------ RECORDED INFORMATION ------

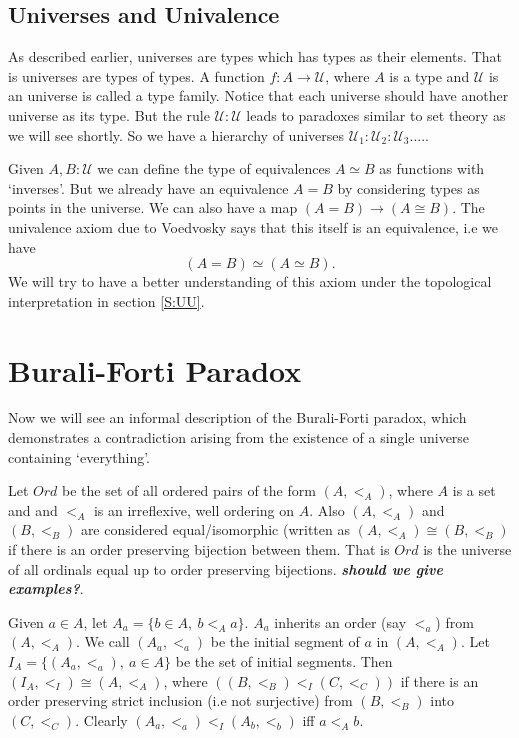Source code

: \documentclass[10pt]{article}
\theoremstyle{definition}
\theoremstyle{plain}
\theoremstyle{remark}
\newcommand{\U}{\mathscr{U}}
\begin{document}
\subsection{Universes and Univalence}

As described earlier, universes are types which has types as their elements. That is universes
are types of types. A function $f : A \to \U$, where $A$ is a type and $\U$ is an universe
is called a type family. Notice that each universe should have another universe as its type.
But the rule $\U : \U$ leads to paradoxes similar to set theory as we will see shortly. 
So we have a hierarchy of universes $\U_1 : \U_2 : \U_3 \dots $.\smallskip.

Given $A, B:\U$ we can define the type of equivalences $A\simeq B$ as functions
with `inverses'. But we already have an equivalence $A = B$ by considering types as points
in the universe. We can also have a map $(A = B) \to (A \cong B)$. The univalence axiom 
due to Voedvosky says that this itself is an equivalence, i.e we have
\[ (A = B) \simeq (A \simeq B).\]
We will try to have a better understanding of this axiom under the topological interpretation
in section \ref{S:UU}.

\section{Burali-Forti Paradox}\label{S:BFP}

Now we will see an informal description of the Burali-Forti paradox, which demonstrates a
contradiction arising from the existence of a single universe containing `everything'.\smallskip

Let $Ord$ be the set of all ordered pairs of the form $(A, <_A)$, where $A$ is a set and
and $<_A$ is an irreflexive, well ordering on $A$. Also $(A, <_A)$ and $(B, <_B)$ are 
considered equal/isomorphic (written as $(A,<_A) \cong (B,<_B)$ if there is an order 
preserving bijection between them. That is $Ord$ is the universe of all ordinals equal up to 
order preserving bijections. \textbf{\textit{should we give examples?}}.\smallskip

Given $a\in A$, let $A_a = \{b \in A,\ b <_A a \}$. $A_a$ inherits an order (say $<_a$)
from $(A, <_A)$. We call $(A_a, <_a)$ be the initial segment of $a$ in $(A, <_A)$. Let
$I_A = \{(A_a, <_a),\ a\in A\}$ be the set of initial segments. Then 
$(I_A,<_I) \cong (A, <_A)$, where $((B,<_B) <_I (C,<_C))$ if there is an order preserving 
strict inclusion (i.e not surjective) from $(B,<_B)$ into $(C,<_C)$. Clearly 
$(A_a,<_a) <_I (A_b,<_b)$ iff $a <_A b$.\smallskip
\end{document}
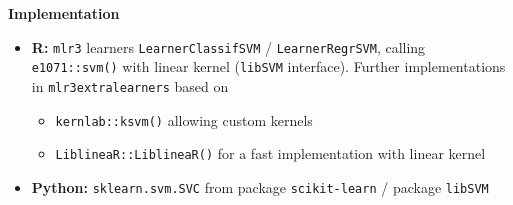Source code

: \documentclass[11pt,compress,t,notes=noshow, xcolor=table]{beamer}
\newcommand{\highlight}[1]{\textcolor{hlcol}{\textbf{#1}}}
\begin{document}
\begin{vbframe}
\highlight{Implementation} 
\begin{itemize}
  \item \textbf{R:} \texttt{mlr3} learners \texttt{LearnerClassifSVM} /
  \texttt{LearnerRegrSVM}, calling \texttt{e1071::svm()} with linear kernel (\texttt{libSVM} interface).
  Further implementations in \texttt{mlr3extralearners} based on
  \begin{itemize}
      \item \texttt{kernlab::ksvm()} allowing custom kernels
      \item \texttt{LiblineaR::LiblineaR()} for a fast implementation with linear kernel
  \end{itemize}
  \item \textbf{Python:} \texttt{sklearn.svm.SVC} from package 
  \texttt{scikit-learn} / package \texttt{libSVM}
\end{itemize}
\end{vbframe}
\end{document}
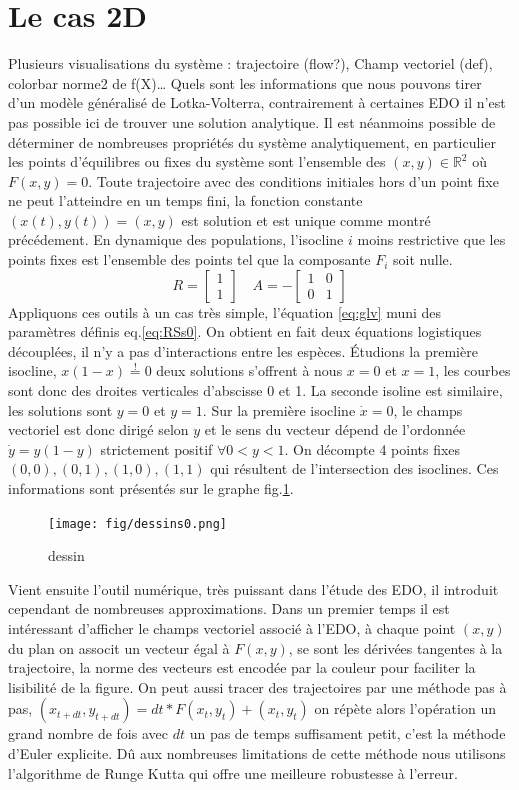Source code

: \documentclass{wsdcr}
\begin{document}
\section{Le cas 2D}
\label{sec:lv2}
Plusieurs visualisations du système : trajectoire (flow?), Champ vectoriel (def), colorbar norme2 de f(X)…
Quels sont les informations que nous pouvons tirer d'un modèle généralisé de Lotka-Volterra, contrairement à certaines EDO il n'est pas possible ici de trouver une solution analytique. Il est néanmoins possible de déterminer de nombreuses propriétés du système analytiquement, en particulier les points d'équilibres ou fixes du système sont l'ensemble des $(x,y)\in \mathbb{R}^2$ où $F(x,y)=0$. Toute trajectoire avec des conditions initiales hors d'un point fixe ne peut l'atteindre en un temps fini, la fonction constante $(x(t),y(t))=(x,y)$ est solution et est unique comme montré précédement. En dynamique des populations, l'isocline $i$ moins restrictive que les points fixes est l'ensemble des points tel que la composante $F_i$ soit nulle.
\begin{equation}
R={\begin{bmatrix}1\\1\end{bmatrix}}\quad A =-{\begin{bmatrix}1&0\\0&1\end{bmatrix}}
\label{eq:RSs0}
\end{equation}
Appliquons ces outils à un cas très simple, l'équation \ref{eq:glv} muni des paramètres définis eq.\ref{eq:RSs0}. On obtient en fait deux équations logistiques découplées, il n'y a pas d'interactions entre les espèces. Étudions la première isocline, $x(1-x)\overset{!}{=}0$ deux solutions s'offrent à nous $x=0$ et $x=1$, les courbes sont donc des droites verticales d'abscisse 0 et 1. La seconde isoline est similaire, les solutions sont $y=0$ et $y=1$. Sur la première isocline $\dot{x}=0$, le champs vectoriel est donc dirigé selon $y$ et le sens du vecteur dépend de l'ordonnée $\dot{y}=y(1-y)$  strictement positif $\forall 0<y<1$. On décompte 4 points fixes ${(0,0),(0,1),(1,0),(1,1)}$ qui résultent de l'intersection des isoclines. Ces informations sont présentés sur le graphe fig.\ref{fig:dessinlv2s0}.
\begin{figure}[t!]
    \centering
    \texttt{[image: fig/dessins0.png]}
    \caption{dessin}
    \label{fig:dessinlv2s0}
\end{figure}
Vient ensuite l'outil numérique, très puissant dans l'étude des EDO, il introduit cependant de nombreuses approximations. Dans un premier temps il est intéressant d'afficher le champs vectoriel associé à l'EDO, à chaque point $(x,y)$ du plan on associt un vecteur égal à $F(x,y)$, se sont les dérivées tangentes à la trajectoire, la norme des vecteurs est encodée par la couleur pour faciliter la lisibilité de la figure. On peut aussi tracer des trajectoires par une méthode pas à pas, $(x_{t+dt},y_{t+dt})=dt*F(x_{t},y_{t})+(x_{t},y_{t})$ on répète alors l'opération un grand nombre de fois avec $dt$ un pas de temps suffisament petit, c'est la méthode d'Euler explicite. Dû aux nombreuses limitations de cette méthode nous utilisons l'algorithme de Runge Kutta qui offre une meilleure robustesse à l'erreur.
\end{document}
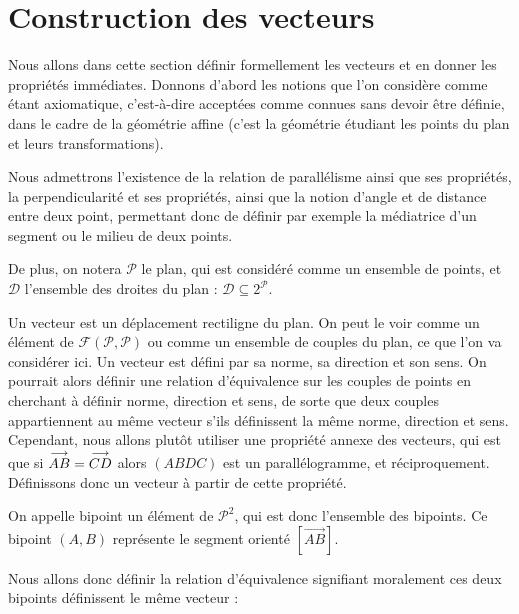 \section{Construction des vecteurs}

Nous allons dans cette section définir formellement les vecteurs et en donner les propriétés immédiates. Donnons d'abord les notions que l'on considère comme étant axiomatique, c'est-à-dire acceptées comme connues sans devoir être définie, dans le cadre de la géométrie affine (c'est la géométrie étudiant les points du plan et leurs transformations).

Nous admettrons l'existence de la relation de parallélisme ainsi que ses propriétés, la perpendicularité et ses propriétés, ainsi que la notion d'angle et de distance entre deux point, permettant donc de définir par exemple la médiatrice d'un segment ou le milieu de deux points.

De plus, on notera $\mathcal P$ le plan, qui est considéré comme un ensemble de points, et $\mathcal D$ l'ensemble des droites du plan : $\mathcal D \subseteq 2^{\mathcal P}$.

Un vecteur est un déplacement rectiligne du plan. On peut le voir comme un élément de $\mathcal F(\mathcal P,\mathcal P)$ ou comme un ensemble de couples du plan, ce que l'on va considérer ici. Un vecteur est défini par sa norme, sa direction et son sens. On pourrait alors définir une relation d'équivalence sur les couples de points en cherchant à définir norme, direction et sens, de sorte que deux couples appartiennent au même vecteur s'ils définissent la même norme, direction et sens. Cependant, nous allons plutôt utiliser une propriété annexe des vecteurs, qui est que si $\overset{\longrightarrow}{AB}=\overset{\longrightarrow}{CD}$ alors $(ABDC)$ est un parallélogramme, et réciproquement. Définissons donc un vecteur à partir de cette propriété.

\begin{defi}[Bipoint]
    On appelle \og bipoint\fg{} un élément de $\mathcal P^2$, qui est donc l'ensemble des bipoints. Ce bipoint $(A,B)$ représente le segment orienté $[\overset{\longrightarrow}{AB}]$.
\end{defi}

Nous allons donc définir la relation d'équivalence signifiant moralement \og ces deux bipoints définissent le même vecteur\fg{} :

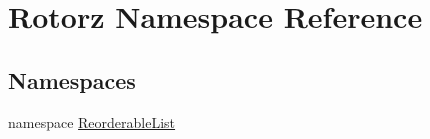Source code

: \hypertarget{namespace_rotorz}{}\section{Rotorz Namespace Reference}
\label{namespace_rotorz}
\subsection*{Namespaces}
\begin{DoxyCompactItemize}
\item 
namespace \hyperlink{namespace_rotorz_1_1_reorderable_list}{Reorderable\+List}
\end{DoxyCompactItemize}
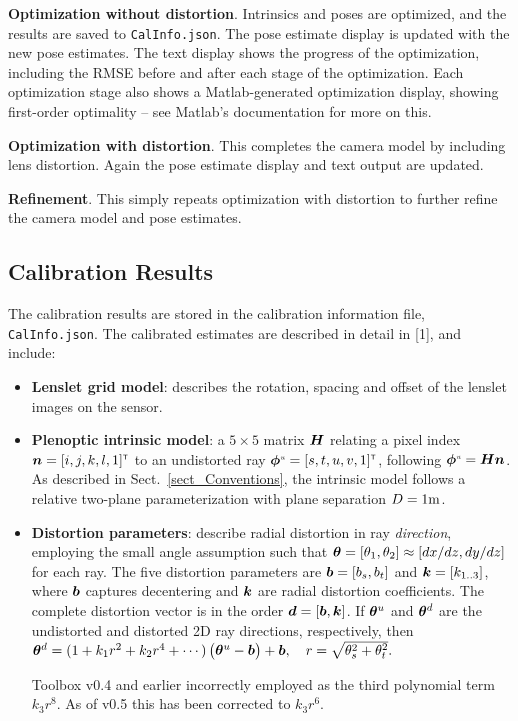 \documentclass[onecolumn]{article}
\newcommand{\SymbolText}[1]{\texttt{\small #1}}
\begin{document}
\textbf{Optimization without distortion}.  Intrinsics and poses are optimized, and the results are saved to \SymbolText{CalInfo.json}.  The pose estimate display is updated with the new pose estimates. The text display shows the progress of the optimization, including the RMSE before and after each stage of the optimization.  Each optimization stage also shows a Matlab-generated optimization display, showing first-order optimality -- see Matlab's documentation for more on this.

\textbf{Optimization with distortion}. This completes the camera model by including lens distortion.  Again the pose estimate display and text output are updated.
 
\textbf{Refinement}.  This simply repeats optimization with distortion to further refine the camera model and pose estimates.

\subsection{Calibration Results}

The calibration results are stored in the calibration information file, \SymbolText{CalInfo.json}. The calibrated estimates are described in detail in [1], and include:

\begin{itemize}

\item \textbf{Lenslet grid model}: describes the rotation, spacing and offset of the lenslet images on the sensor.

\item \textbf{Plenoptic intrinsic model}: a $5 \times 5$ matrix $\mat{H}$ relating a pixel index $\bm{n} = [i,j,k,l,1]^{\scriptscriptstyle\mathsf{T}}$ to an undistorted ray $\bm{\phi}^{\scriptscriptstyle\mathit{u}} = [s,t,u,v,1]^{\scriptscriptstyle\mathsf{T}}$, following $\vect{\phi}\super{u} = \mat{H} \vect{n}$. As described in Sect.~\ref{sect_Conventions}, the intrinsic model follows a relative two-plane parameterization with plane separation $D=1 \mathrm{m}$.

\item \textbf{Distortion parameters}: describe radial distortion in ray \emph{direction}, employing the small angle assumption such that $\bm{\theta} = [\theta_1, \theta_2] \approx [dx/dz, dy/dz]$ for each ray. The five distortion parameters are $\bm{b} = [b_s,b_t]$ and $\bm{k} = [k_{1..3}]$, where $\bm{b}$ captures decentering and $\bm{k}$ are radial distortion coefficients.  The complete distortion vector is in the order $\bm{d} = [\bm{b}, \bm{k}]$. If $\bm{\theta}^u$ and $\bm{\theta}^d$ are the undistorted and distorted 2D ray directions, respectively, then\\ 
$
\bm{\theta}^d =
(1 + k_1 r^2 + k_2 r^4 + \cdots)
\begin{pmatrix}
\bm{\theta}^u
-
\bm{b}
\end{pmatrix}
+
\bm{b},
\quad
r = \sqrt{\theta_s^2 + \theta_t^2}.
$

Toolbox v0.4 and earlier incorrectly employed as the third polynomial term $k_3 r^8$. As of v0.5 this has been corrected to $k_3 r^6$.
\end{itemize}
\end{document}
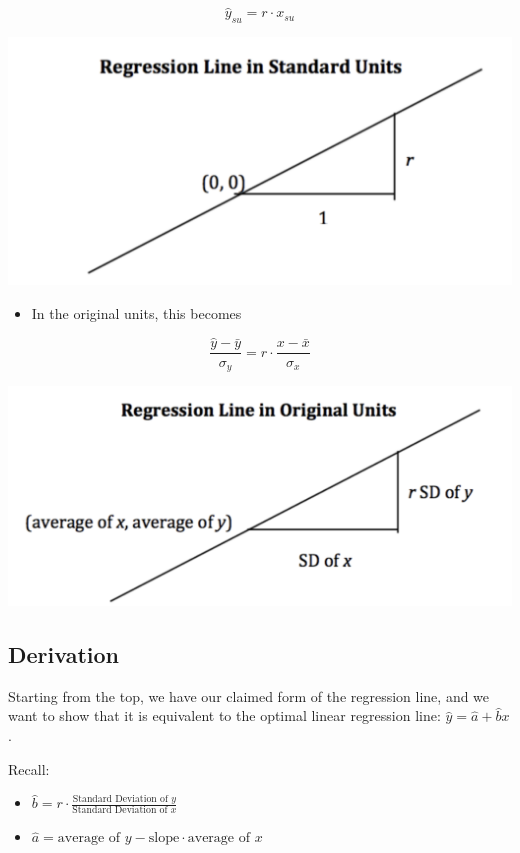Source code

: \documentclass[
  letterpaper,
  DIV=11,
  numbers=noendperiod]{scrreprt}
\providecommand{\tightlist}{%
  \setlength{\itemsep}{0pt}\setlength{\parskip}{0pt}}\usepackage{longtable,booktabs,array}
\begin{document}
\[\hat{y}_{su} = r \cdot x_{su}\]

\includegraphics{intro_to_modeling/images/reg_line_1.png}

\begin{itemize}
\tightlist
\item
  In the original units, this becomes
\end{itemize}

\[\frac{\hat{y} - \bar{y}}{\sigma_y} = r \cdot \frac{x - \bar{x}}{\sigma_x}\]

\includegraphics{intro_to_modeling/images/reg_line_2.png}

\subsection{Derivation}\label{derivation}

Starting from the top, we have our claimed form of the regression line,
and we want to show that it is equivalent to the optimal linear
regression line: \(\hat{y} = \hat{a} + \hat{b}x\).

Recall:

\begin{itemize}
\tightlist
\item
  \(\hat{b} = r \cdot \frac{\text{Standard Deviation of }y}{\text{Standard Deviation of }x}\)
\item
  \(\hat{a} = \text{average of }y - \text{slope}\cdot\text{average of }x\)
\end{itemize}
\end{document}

------

▶ **EXERCISE OBJECTIVE**: Print only the lines from the opening line of the listing to the line containing "and $<_A$ is", inclusive, exactly as they appear and without pictures.

▶ **ANSWER TO THE EXERCISE**:
Source code

: \documentclass[10pt]{article}
\theoremstyle{definition}
\theoremstyle{plain}
\theoremstyle{remark}
\newcommand{\U}{\mathscr{U}}
\begin{document}
\subsection{Universes and Univalence}

As described earlier, universes are types which has types as their elements. That is universes
are types of types. A function $f : A \to \U$, where $A$ is a type and $\U$ is an universe
is called a type family. Notice that each universe should have another universe as its type.
But the rule $\U : \U$ leads to paradoxes similar to set theory as we will see shortly. 
So we have a hierarchy of universes $\U_1 : \U_2 : \U_3 \dots $.\smallskip.

Given $A, B:\U$ we can define the type of equivalences $A\simeq B$ as functions
with `inverses'. But we already have an equivalence $A = B$ by considering types as points
in the universe. We can also have a map $(A = B) \to (A \cong B)$. The univalence axiom 
due to Voedvosky says that this itself is an equivalence, i.e we have
\[ (A = B) \simeq (A \simeq B).\]
We will try to have a better understanding of this axiom under the topological interpretation
in section \ref{S:UU}.

\section{Burali-Forti Paradox}\label{S:BFP}

Now we will see an informal description of the Burali-Forti paradox, which demonstrates a
contradiction arising from the existence of a single universe containing `everything'.\smallskip

Let $Ord$ be the set of all ordered pairs of the form $(A, <_A)$, where $A$ is a set and
and $<_A$ is an irreflexive, well ordering on $A$. Also $(A, <_A)$ and $(B, <_B)$ are 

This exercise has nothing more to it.